Please restate, word for word, the lines below that begin at the one with "2. Install and" and end at the one with "To run all steps". Leave out all other lines.

[Entries taken from a collection]
________________________

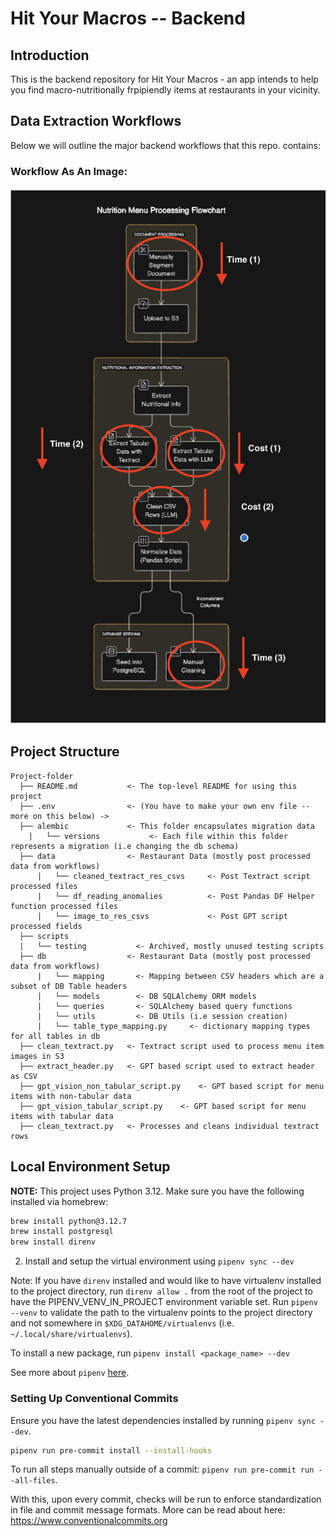 # Hit Your Macros -- Backend

## Introduction

This is the backend repository for Hit Your Macros - an app intends to help you find macro-nutritionally frpipiendly items at restaurants in your vicinity.

## Data Extraction Workflows

Below we will outline the major backend workflows that this repo. contains:

### Workflow As An Image:

![Image description](assets/images/HitYourMacros_DataBottlenecks.png)

## Project Structure

```
Project-folder
  ├── README.md           <- The top-level README for using this project
  ├── .env                <- (You have to make your own env file -- more on this below) ->
  ├── alembic             <- This folder encapsulates migration data
    |   └── versions           <- Each file within this folder represents a migration (i.e changing the db schema)
  ├── data                <- Restaurant Data (mostly post processed data from workflows)
      |   └── cleaned_textract_res_csvs     <- Post Textract script processed files
      |   └── df_reading_anomalies          <- Post Pandas DF Helper function processed files
      |   └── image_to_res_csvs             <- Post GPT script processed fields
  ├── scripts
  |   └── testing           <- Archived, mostly unused testing scripts
  ├── db                  <- Restaurant Data (mostly post processed data from workflows)
      |   └── mapping       <- Mapping between CSV headers which are a subset of DB Table headers
      |   └── models        <- DB SQLAlchemy ORM models
      |   └── queries       <- SQLAlchemy based query functions
      |   └── utils         <- DB Utils (i.e session creation)
      |   └── table_type_mapping.py     <- dictionary mapping types for all tables in db
  ├── clean_textract.py   <- Textract script used to process menu item images in S3
  ├── extract_header.py   <- GPT based script used to extract header as CSV
  ├── gpt_vision_non_tabular_script.py    <- GPT based script for menu items with non-tabular data
  ├── gpt_vision_tabular_script.py    <- GPT based script for menu items with tabular data
  ├── clean_textract.py   <- Processes and cleans individual textract rows
```

## Local Environment Setup

**NOTE:** This project uses Python 3.12. Make sure you have the following installed via homebrew:

```bash
brew install python@3.12.7
brew install postgresql
brew install direnv
```

2. Install and setup the virtual environment using `pipenv sync --dev`

Note: If you have `direnv` installed and would like to have virtualenv installed to the project directory, run `direnv allow .` from the root of the project to have the PIPENV_VENV_IN_PROJECT environment variable set. Run `pipenv --venv` to validate the path to the virtualenv points to the project directory and not somewhere in `$XDG_DATAHOME/virtualenvs` (i.e. `~/.local/share/virtualenvs`).

To install a new package, run `pipenv install <package_name> --dev`

See more about `pipenv` [here](https://pipenv.pypa.io/en/latest/).

### Setting Up Conventional Commits

Ensure you have the latest dependencies installed by running `pipenv sync --dev`.

```bash
pipenv run pre-commit install --install-hooks
```

To run all steps manually outside of a commit: `pipenv run pre-commit run --all-files`.

With this, upon every commit, checks will be run to enforce standardization in file and commit message formats. More can be read about here: https://www.conventionalcommits.org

________________________

> TASK SOLUTION:
2. Install and setup the virtual environment using `pipenv sync --dev`

Note: If you have `direnv` installed and would like to have virtualenv installed to the project directory, run `direnv allow .` from the root of the project to have the PIPENV_VENV_IN_PROJECT environment variable set. Run `pipenv --venv` to validate the path to the virtualenv points to the project directory and not somewhere in `$XDG_DATAHOME/virtualenvs` (i.e. `~/.local/share/virtualenvs`).

To install a new package, run `pipenv install <package_name> --dev`

See more about `pipenv` [here](https://pipenv.pypa.io/en/latest/).

### Setting Up Conventional Commits

Ensure you have the latest dependencies installed by running `pipenv sync --dev`.

```bash
pipenv run pre-commit install --install-hooks
```

To run all steps manually outside of a commit: `pipenv run pre-commit run --all-files`.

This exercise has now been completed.